In 2021, Formula 1 will undergo a revolutionary change that its governing body, the FIA, hopes will slash operating costs, increase competition, and most importantly, make every race a nail-biter from the green flag to the checkered.
To do that, the pinnacle of open-wheel racing needs a way to level the playing field so its biggest spenders don't run away with the championship every season, as they have since the sport's inception. F1's answer to that problem is a strict budget cap of $175 million per 21-race season, plus or minus a million for every race over or under that count. That's less than half of what top dogs Scuderia Ferrari, Red Bull Racing, and $400 million-a-year Mercedes-AMG tend to spend each season, but still more than what smaller outfits like Haas have at their disposal.
Cost reduction will be achieved in part by limiting expensive development programs, and in part by increasing the proportion of standard parts in F1 cars. This doesn't mean Indycar-esque spec aero; but only that smaller, less consequential but still costly components will no longer be designed at each team's discretion. Come 2021, some of the assemblies that will be roughly the same (if not identical) on all cars will include hub and wheel retention systems, new 18-inch wheels, fuel system parts, and later on, spec brakes.

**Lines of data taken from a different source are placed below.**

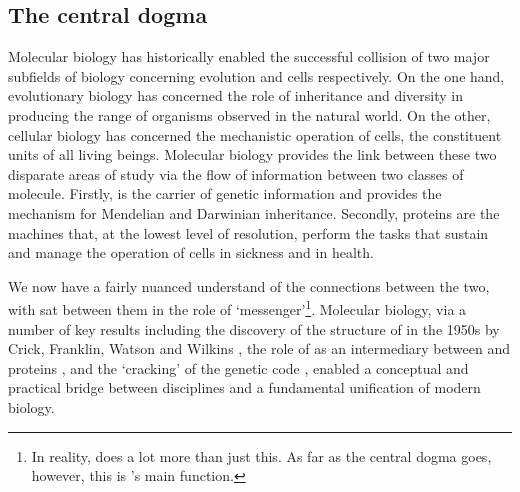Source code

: \documentclass[thesis.tex]{subfiles}
\begin{document}
\subsection{The central dogma \label{sec:central_dogma}}
Molecular biology has historically enabled the successful collision of two major subfields of biology concerning evolution and cells respectively. On the one hand, evolutionary biology has concerned the role of inheritance and diversity in producing the range of organisms observed in the natural world. On the other, cellular biology has concerned the mechanistic operation of cells, the constituent units of all living beings. Molecular biology provides the link between these two disparate areas of study via the flow of information between two classes of molecule. Firstly,  is the carrier of genetic information and provides the mechanism for Mendelian and Darwinian inheritance. Secondly, proteins are the machines that, at the lowest level of resolution, perform the tasks that sustain and manage the operation of cells in sickness and in health. 

We now have a fairly nuanced understand of the connections between the two, with  sat between them in the role of `messenger'\footnote{In reality,  does a lot more than just this. As far as the central dogma goes, however, this is 's main function.}. Molecular biology, via a number of key results including the discovery of the structure of  in the 1950s by Crick, Franklin, Watson and Wilkins \citep{franklin_molecular_1953, watson_molecular_1953, wilkins_molecular_1953, maddox_double_2003}, the role of  as an intermediary between  and proteins \citep{boivin_sur_1947, crick_protein_1958, brenner_unstable_1961, cobb_who_2015}, and the `cracking' of the genetic code \citep{crick_general_1961, nirenberg_rna_1964, brenner_uga_1967, tamura_genetic_2016}, enabled a conceptual and practical bridge
between disciplines and a fundamental unification of modern biology. 
\end{document}
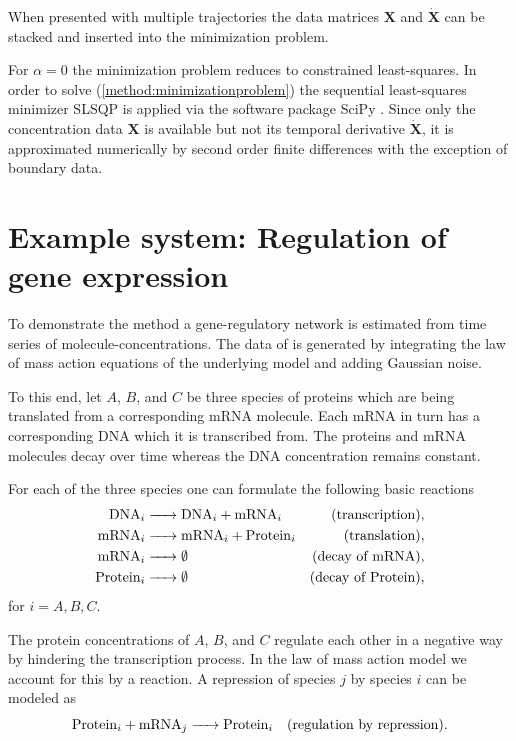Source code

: \documentclass[oneside, abstracton, titlepage]{scrartcl}
\begin{document}
	When presented with multiple trajectories the data matrices $\mathbf{X}$ and $\dot{\mathbf{X}}$ can be stacked and inserted into the minimization problem.
	
	For $\alpha=0$ the minimization problem reduces to constrained least-squares. In order to solve (\ref{method:minimizationproblem}) the sequential least-squares minimizer SLSQP \cite{Kraft1988} is applied via the software package SciPy \cite{SciPy}. Since only the concentration data $\mathbf{X}$ is available but not its temporal derivative $\dot{\mathbf{X}}$, it is approximated numerically by second order finite differences with the exception of boundary data.

    \section{Example system: Regulation of gene expression}\label{sec:generegulation}

    To demonstrate the method a gene-regulatory network is estimated from time series of molecule-concentrations. The data of is generated by integrating the law of mass action equations of the underlying model and adding Gaussian noise.
    
    To this end, let $A$, $B$, and $C$ be three species of proteins which are being translated from a corresponding mRNA molecule. Each mRNA in turn has a corresponding DNA which it is transcribed from. The proteins and mRNA molecules decay over time whereas the DNA concentration remains constant.
    
    For each of the three species one can formulate the following basic reactions
	\begin{align*}
        \ce{ DNA_i } & \ce{ -> DNA_i + mRNA_i } &\text{(transcription)}, \\
        \ce{ mRNA_i } & \ce{ -> mRNA_i + Protein_i } &\text{(translation)}, \\
        \ce{ mRNA_i } & \ce{ -> } \emptyset &\text{(decay of mRNA)}, \\
        \ce{ Protein_i } & \ce{ -> } \emptyset &\text{(decay of Protein)},
    \end{align*}
    for $i=A,B,C$.

    The protein concentrations of $A$, $B$, and $C$ regulate each other in a negative way by hindering the transcription process. In the law of mass action model we account for this by a reaction. A repression of species $j$ by species $i$ can be modeled as
    \begin{equation*}
        \ce{ Protein_i + mRNA_j -> Protein_i } \quad \text{(regulation by repression)}.
    \end{equation*}
\end{document}
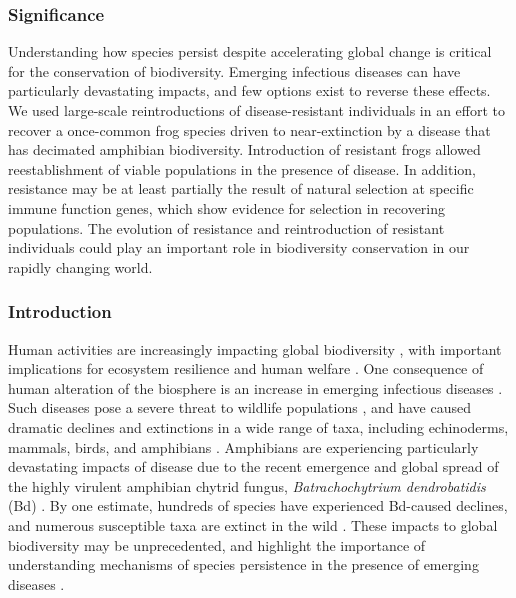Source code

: \documentclass[
  letterpaper,
  DIV=11,
  numbers=noendperiod]{scrartcl}
\begin{document}
\hypertarget{significance}{%
\subsubsection{Significance}\label{significance}}

Understanding how species persist despite accelerating global change is
critical for the conservation of biodiversity. Emerging infectious
diseases can have particularly devastating impacts, and few options
exist to reverse these effects. We used large-scale reintroductions of
disease-resistant individuals in an effort to recover a once-common frog
species driven to near-extinction by a disease that has decimated
amphibian biodiversity. Introduction of resistant frogs allowed
reestablishment of viable populations in the presence of disease. In
addition, resistance may be at least partially the result of natural
selection at specific immune function genes, which show evidence for
selection in recovering populations. The evolution of resistance and
reintroduction of resistant individuals could play an important role in
biodiversity conservation in our rapidly changing world.

\hypertarget{introduction}{%
\subsubsection{Introduction}\label{introduction}}

Human activities are increasingly impacting global biodiversity
\citep{ceballos2015}, with important implications for ecosystem
resilience and human welfare \citep{naeem2009}. One consequence of human
alteration of the biosphere is an increase in emerging infectious
diseases \citep{jones2008, fisher2012}. Such diseases pose a severe
threat to wildlife populations \citep{daszak2000}, and have caused
dramatic declines and extinctions in a wide range of taxa, including
echinoderms, mammals, birds, and amphibians
\citep{hewson2014, samuel2015, scheele2019, cunningham2021}. Amphibians
are experiencing particularly devastating impacts of disease due to the
recent emergence and global spread of the highly virulent amphibian
chytrid fungus, \emph{Batrachochytrium dendrobatidis} (Bd)
\citep{luedtke2023, scheele2019}. By one estimate, hundreds of species
have experienced Bd-caused declines, and numerous susceptible taxa are
extinct in the wild \citep{scheele2019}. These impacts to global
biodiversity may be unprecedented, and highlight the importance of
understanding mechanisms of species persistence in the presence of
emerging diseases \citep{russell2020}.
\end{document}
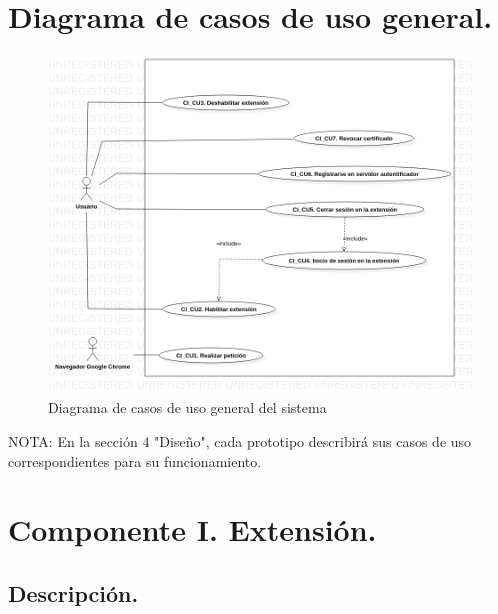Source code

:\documentclass[12pt, a4paper, titlepage]{report}
\begin{document}
	    \section{Diagrama de casos de uso general.}
	        \begin{figure}[H]
        		\begin{center}
        		\includegraphics[width=13cm]{./imagenes/Analisis/UCD_General.png}
        		\caption{Diagrama de casos de uso general del sistema}
	            \end{center}
            \end{figure}   
	        
	        NOTA: En la sección 4 "Diseño", cada prototipo describirá sus casos de uso correspondientes para su funcionamiento.
	
		
		\section{Componente I. Extensión.}
		    \subsection{Descripción.}
		    
\end{document}
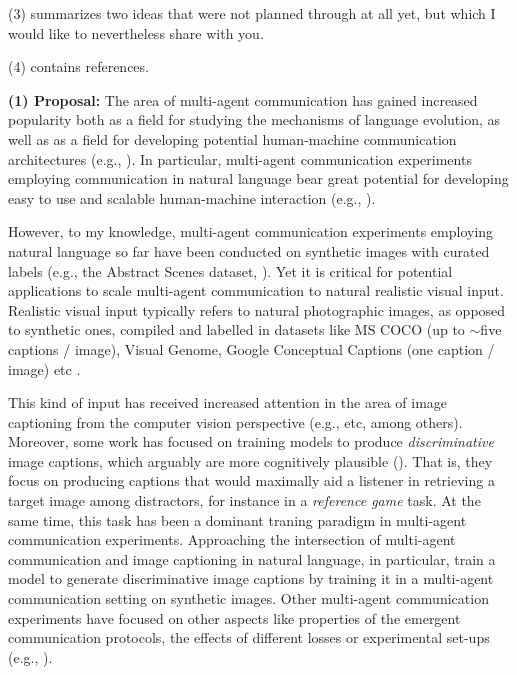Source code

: \documentclass[11pt,letterpaper]{article}
\begin{document}
(3) summarizes two ideas that were not planned through at all yet, but which I would like to nevertheless share with you.

(4) contains references.\newline


\textbf{(1) Proposal:} The area of multi-agent communication has gained increased popularity both as a field for studying the mechanisms of language evolution, as well as as a field for developing potential human-machine communication architectures (e.g., \cite{lazaridou2020emergent}). In particular, multi-agent communication experiments employing communication in natural language bear great potential for developing easy to use and scalable human-machine interaction (e.g., \cite{andreas2016reasoning, mao2016generation, lazaridou2020multi, gupta2021dynamic}). 

However, to my knowledge, multi-agent communication experiments employing natural language so far have been conducted on synthetic images with curated labels (e.g., the Abstract Scenes dataset, \cite{zitnick2013bringing}). Yet it is critical for potential applications to scale multi-agent communication to natural realistic visual input. Realistic visual input typically refers to natural photographic images, as opposed to synthetic ones, compiled and labelled in datasets like MS COCO (up to $\sim$five captions / image), Visual Genome, Google Conceptual Captions (one caption / image) etc \cite{krishna2017visual, sharma2018conceptual, lin2014microsoft}. 

This kind of input has received increased attention in the area of image captioning from the computer vision perspective (e.g., \cite{kim2021vilt, su2019vl, lu2019vilbert} etc, among others). Moreover, some work has focused on training models to produce \textit{discriminative} image captions, which arguably are more cognitively plausible (\cite{andreas2016reasoning, dai2017contrastive, vedantam2017context, nie2020pragmatic}). That is, they focus on producing captions that would maximally aid a listener in retrieving a target image among distractors, for instance in a \textit{reference game} task. At the same time, this task has been a dominant traning paradigm in multi-agent communication experiments. Approaching the intersection of multi-agent communication and image captioning in natural language, in particular, \cite{lazaridou2020multi} train a model to generate discriminative image captions by training it in a multi-agent communication setting on synthetic images. Other multi-agent communication experiments have focused on other aspects like properties of the emergent communication protocols, the effects of different losses or experimental set-ups (e.g., \cite{lazaridou2018emergence, van2020grammar}).  
\end{document}
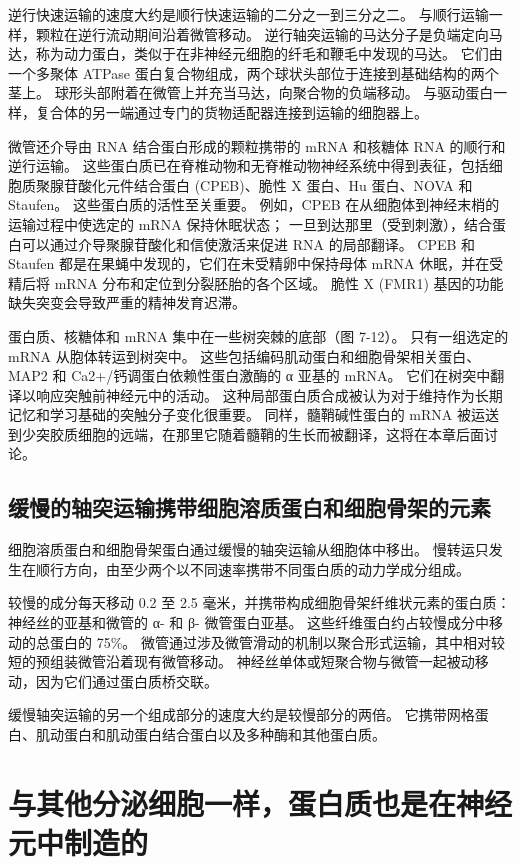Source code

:逆行快速运输的速度大约是顺行快速运输的二分之一到三分之二。 与顺行运输一样，颗粒在逆行流动期间沿着微管移动。 逆行轴突运输的马达分子是负端定向马达，称为动力蛋白，类似于在非神经元细胞的纤毛和鞭毛中发现的马达。 它们由一个多聚体 ATPase 蛋白复合物组成，两个球状头部位于连接到基础结构的两个茎上。 球形头部附着在微管上并充当马达，向聚合物的负端移动。 与驱动蛋白一样，复合体的另一端通过专门的货物适配器连接到运输的细胞器上。

微管还介导由 RNA 结合蛋白形成的颗粒携带的 mRNA 和核糖体 RNA 的顺行和逆行运输。 这些蛋白质已在脊椎动物和无脊椎动物神经系统中得到表征，包括细胞质聚腺苷酸化元件结合蛋白 (CPEB)、脆性 X 蛋白、Hu 蛋白、NOVA 和 Staufen。 这些蛋白质的活性至关重要。 例如，CPEB 在从细胞体到神经末梢的运输过程中使选定的 mRNA 保持休眠状态； 一旦到达那里（受到刺激），结合蛋白可以通过介导聚腺苷酸化和信使激活来促进 RNA 的局部翻译。 CPEB 和 Staufen 都是在果蝇中发现的，它们在未受精卵中保持母体 mRNA 休眠，并在受精后将 mRNA 分布和定位到分裂胚胎的各个区域。 脆性 X (FMR1) 基因的功能缺失突变会导致严重的精神发育迟滞。

蛋白质、核糖体和 mRNA 集中在一些树突棘的底部（图 7-12）。 只有一组选定的 mRNA 从胞体转运到树突中。 这些包括编码肌动蛋白和细胞骨架相关蛋白、MAP2 和 Ca2+/钙调蛋白依赖性蛋白激酶的 α 亚基的 mRNA。 它们在树突中翻译以响应突触前神经元中的活动。 这种局部蛋白质合成被认为对于维持作为长期记忆和学习基础的突触分子变化很重要。 同样，髓鞘碱性蛋白的 mRNA 被运送到少突胶质细胞的远端，在那里它随着髓鞘的生长而被翻译，这将在本章后面讨论。

\subsection{缓慢的轴突运输携带细胞溶质蛋白和细胞骨架的元素}

细胞溶质蛋白和细胞骨架蛋白通过缓慢的轴突运输从细胞体中移出。 慢转运只发生在顺行方向，由至少两个以不同速率携带不同蛋白质的动力学成分组成。

较慢的成分每天移动 0.2 至 2.5 毫米，并携带构成细胞骨架纤维状元素的蛋白质：神经丝的亚基和微管的 α- 和 β- 微管蛋白亚基。 这些纤维蛋白约占较慢成分中移动的总蛋白的 75\%。 微管通过涉及微管滑动的机制以聚合形式运输，其中相对较短的预组装微管沿着现有微管移动。 神经丝单体或短聚合物与微管一起被动移动，因为它们通过蛋白质桥交联。

缓慢轴突运输的另一个组成部分的速度大约是较慢部分的两倍。 它携带网格蛋白、肌动蛋白和肌动蛋白结合蛋白以及多种酶和其他蛋白质。


\section{与其他分泌细胞一样，蛋白质也是在神经元中制造的}
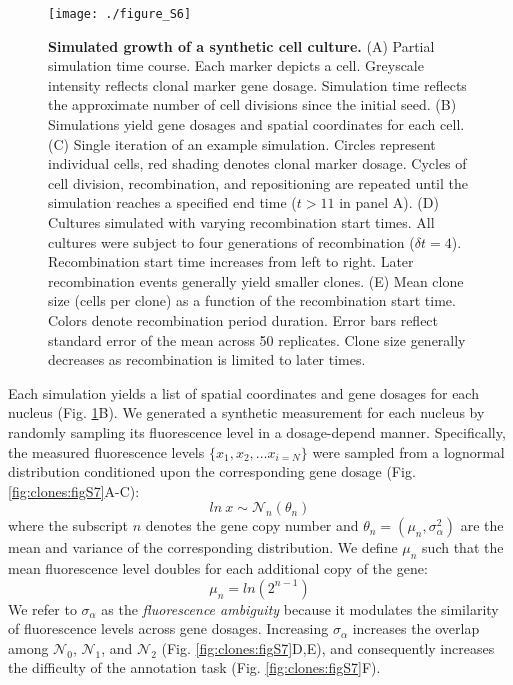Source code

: \begin{figure}[h]
\texttt{[image: ./figure\_S6]}
\caption[Simulated growth of a synthetic cell culture.]{\textbf{Simulated growth of a synthetic cell culture.} (A) Partial simulation time course. Each marker depicts a cell. Greyscale intensity reflects clonal marker gene dosage. Simulation time reflects the approximate number of cell divisions since the initial seed. (B) Simulations yield gene dosages and spatial coordinates for each cell. (C) Single iteration of an example simulation. Circles represent individual cells, red shading denotes clonal marker dosage. Cycles of cell division, recombination, and repositioning are repeated until the simulation reaches a specified end time ($t>11$ in panel A). (D) Cultures simulated with varying recombination start times. All cultures were subject to four generations of recombination ($\delta t=4$). Recombination start time increases from left to right. Later recombination events generally yield smaller clones. (E) Mean clone size (cells per clone) as a function of the recombination start time. Colors denote recombination period duration. Error bars reflect standard error of the mean across 50 replicates. Clone size generally decreases as recombination is limited to later times.}
\label{fig:clones:figS6}
\end{figure}

Each simulation yields a list of spatial coordinates and gene dosages for each nucleus (Fig. \ref{fig:clones:figS6}B). We generated a synthetic measurement for each nucleus by randomly sampling its fluorescence level in a dosage-depend manner. Specifically, the measured fluorescence levels $\{x_1, x_2, \ldots x_{i=N} \}$ were sampled from a lognormal distribution conditioned upon the corresponding gene dosage (Fig. \ref{fig:clones:figS7}A-C):
\begin{equation}
ln\ x \sim \mathcal{N}_n(\theta _n)
\end{equation}
where the subscript $n$ denotes the gene copy number and $\theta_n = (\mu_n,\sigma_{\alpha}^2)$ are the mean and variance of the corresponding distribution. We define $\mu_n$ such that the mean fluorescence level doubles for each additional copy of the gene:
\begin{equation}
\mu_{n } = ln(2^{n-1})
\end{equation}
We refer to $\sigma_{\alpha}$ as the \emph{fluorescence ambiguity} because it modulates the similarity of fluorescence levels across gene dosages. Increasing $\sigma_{\alpha}$ increases the overlap among $\mathcal{N}_0$, $\mathcal{N}_1$, and $\mathcal{N}_2$ (Fig. \ref{fig:clones:figS7}D,E), and consequently increases the difficulty of the annotation task (Fig. \ref{fig:clones:figS7}F).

Obviously, cheaper racing doesn't inherently mean more competitive if F1 cars still have to deal with the demon that is downforce-stripping dirty air, and the FIA has a The Drive-endorsed solution to that problem: Ground effect. Banned since 1983 out of then-relevant fears that cars were becoming too quick, ground effect means, in layman's terms, turning the entirety of the car's main chassis into a wing, one less susceptible to disrupted airflow and less capable of generating an invisible aerodynamic wake.
A graph of CFD data released by the FIA implies that cars will lose drastically less downforce when closely following one another, allowing for closer, more competitive racing. If this solution works as intended, then F1's potential 25-race calendar (which could include Miami) won't be one to miss.